*** Opening INFORMATION GIVEN ***

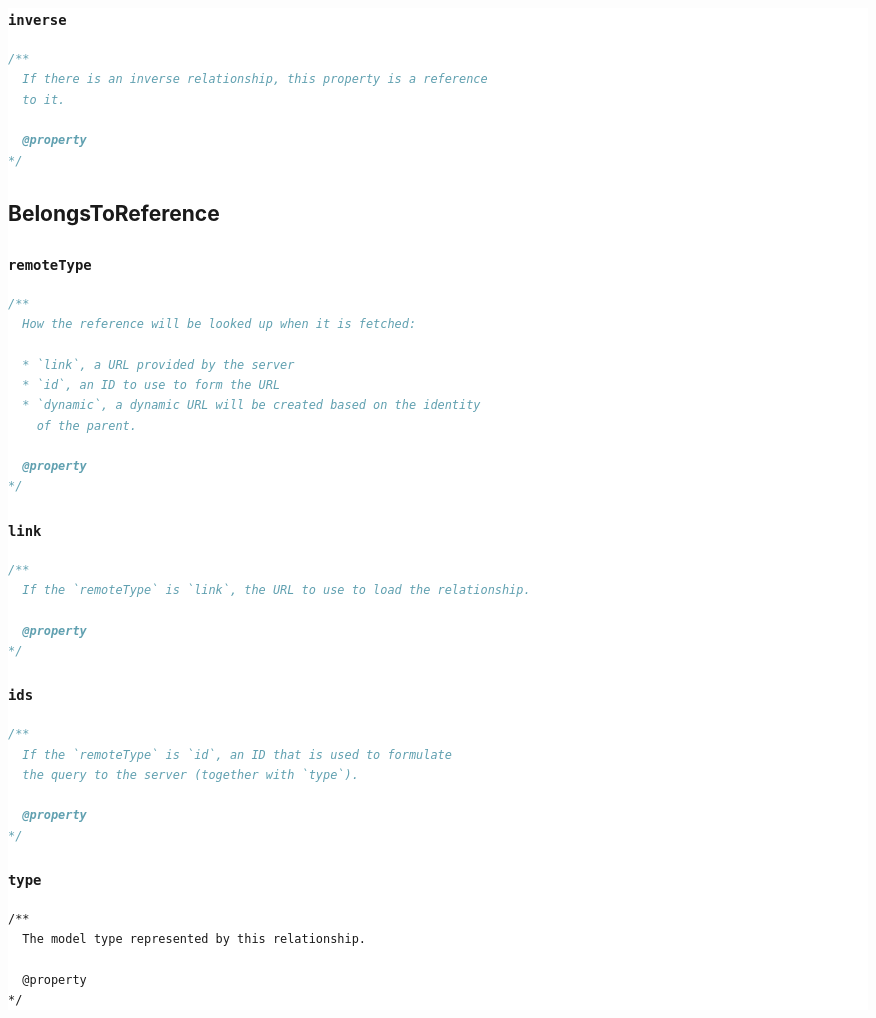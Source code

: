 ### `inverse`

```js
/**
  If there is an inverse relationship, this property is a reference
  to it.

  @property
*/
```

## BelongsToReference

### `remoteType`

```js
/**
  How the reference will be looked up when it is fetched:

  * `link`, a URL provided by the server
  * `id`, an ID to use to form the URL
  * `dynamic`, a dynamic URL will be created based on the identity
    of the parent.

  @property
*/
```

### `link`

```js
/**
  If the `remoteType` is `link`, the URL to use to load the relationship.

  @property
*/
```

### `ids`

```js
/**
  If the `remoteType` is `id`, an ID that is used to formulate
  the query to the server (together with `type`).

  @property
*/
```

### `type`

```
/**
  The model type represented by this relationship.

  @property
*/
```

*** Closing INFORMATION GIVEN ***

**EXERCISE**
Copy every entry exactly, leaving out the pictures.

**EXPECTED OUTPUT**
Source code

: ### `inverse`

```js
/**
  If there is an inverse relationship, this property is a reference
  to it.

  @property
*/
```

## BelongsToReference

### `remoteType`

```js
/**
  How the reference will be looked up when it is fetched:

  * `link`, a URL provided by the server
  * `id`, an ID to use to form the URL
  * `dynamic`, a dynamic URL will be created based on the identity
    of the parent.

  @property
*/
```

### `link`

```js
/**
  If the `remoteType` is `link`, the URL to use to load the relationship.

  @property
*/
```

### `ids`

```js
/**
  If the `remoteType` is `id`, an ID that is used to formulate
  the query to the server (together with `type`).

  @property
*/
```

### `type`

```
/**
  The model type represented by this relationship.

  @property
*/
```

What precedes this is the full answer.